“If I speak in the tongues of men and of angels, but have not love, I am a noisy gong or a clanging cymbal. And if I have prophetic powers, and understand all mysteries and all knowledge, and if I have all faith, so as to remove mountains, but have not love, I am nothing. If I give away all I have, and if I deliver my body to be burned, but have not love, I gain nothing. Love is patient and kind; love is not jealous or boastful; it is not arrogant or rude. Love does not insist on its own way; it is not irritable or resentful; it does not rejoice at wrong, but rejoices in the right. Love bears all things, believes all things, hopes all things, endures all things. Love never ends.”
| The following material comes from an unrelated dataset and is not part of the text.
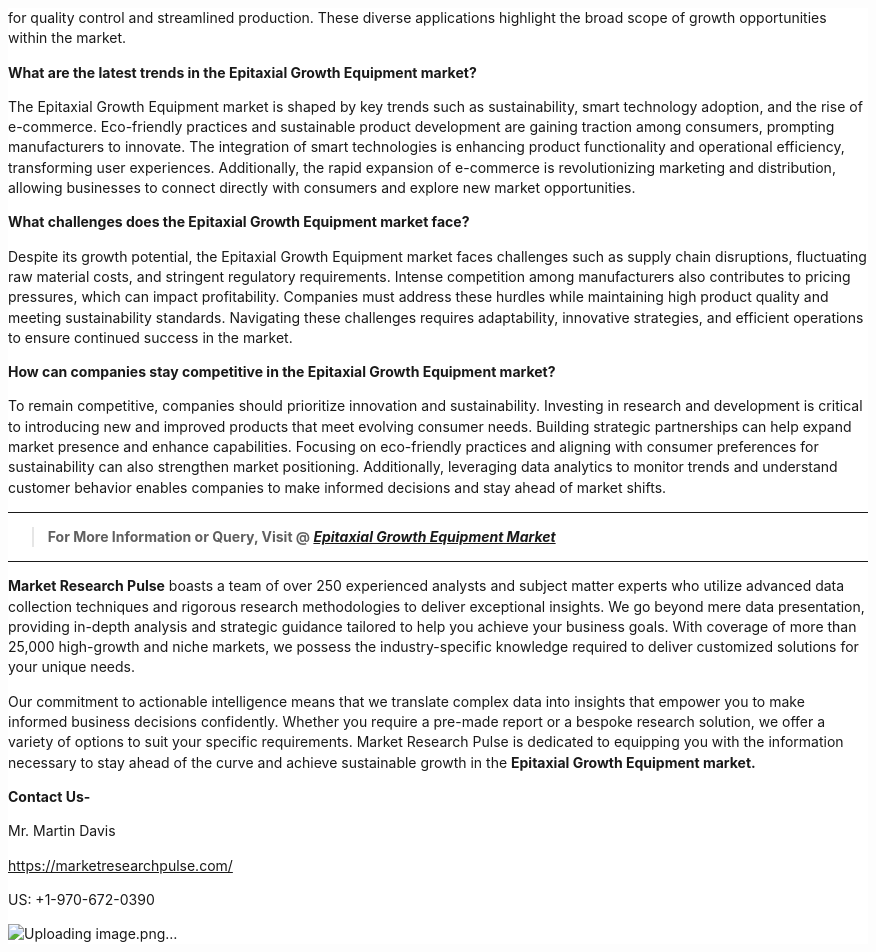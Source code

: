 for quality control and streamlined production. These diverse applications highlight the broad scope of growth opportunities within the market.</p><p><strong>What are the latest trends in the Epitaxial Growth Equipment market?</strong></p><p>The Epitaxial Growth Equipment market is shaped by key trends such as sustainability, smart technology adoption, and the rise of e-commerce. Eco-friendly practices and sustainable product development are gaining traction among consumers, prompting manufacturers to innovate. The integration of smart technologies is enhancing product functionality and operational efficiency, transforming user experiences. Additionally, the rapid expansion of e-commerce is revolutionizing marketing and distribution, allowing businesses to connect directly with consumers and explore new market opportunities.</p><p><strong>What challenges does the Epitaxial Growth Equipment market face?</strong></p><p>Despite its growth potential, the Epitaxial Growth Equipment market faces challenges such as supply chain disruptions, fluctuating raw material costs, and stringent regulatory requirements. Intense competition among manufacturers also contributes to pricing pressures, which can impact profitability. Companies must address these hurdles while maintaining high product quality and meeting sustainability standards. Navigating these challenges requires adaptability, innovative strategies, and efficient operations to ensure continued success in the market.</p><p><strong>How can companies stay competitive in the Epitaxial Growth Equipment market?</strong></p><p>To remain competitive, companies should prioritize innovation and sustainability. Investing in research and development is critical to introducing new and improved products that meet evolving consumer needs. Building strategic partnerships can help expand market presence and enhance capabilities. Focusing on eco-friendly practices and aligning with consumer preferences for sustainability can also strengthen market positioning. Additionally, leveraging data analytics to monitor trends and understand customer behavior enables companies to make informed decisions and stay ahead of market shifts.</p><hr /><blockquote><p><strong>For More Information or Query, Visit @&nbsp;<em><a href="https://marketresearchpulse.com/report/45465/epitaxial-growth-equipment-market?utm_source=Linkedin&utm_medium=0116">Epitaxial Growth Equipment Market</a></em></strong></p></blockquote><hr /><p><strong>Market Research Pulse</strong> boasts a team of over 250 experienced analysts and subject matter experts who utilize advanced data collection techniques and rigorous research methodologies to deliver exceptional insights. We go beyond mere data presentation, providing in-depth analysis and strategic guidance tailored to help you achieve your business goals. With coverage of more than 25,000 high-growth and niche markets, we possess the industry-specific knowledge required to deliver customized solutions for your unique needs.</p><p>Our commitment to actionable intelligence means that we translate complex data into insights that empower you to make informed business decisions confidently. Whether you require a pre-made report or a bespoke research solution, we offer a variety of options to suit your specific requirements. Market Research Pulse is dedicated to equipping you with the information necessary to stay ahead of the curve and achieve sustainable growth in the <strong>Epitaxial Growth Equipment market.</strong></p><p><strong>Contact Us-</strong></p><p>Mr. Martin Davis</p><p>https://marketresearchpulse.com/</p><p>US: +1-970-672-0390</p>
![Uploading image.png…]()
Dear members of the Agape/love community of St. George,
May the Love of Christ fills your hearts always.
What is Love? Hollywood tells us that love is an emotional feeling and it can change from time to time. Love is physically expressed by being romantic. Love is what I feel for others today but changes tomorrow, depends on my mood. What is a Christian Love? St. Paul says LOVE is: patient, not jealous, or boastful, not arrogant or rude, it does not insist on its own way, not irritable or resentful, does not rejoice at wrong, but in right, it bears all things, believes all things, hopes all things, endures all things. Where do we learn how to LOVE? In marriage, in the family, at church, and in our daily encounter with others. But one thing can hinder us from loving other people: our sin. Only when we repent, and confess our sins, we can truly love as Christ. If we love truly, we become like Christ, we stretch our arms and die to ourselves and sacrifice for the other. LOVE never Ends, we can never say I have loved enough.
This Sunday we commemorate the holy and wonderworking Unmercenaries Cosmas and Damian, the sons of Theodota of Asia. They fulfilled Christ’s command: “Freely have ye received; freely give” (Matthew 10:8). Everything we have comes from God for free, because every good thing comes from above. This Sunday we starts also a ministry to the poor and needy called “Blessing Bags”. See flyer.
Fr. Philip LeMasters writes: “We must be Christians not merely in name, but also in how we live, even when it is inconvenient. Then we will become living icons of the salvation that Jesus Christ has brought to a world of sin and death, and the Lazaruses of the world will know that they too are the children of God. And together with them, we will all share in the mercy of a Lord Who raises the dead, heals the sick, feeds the hungry, and makes even the most miserable people guests at His heavenly banquet.”
In God’s Love, (Don’t forget to move your watch one hour before on Saturday night).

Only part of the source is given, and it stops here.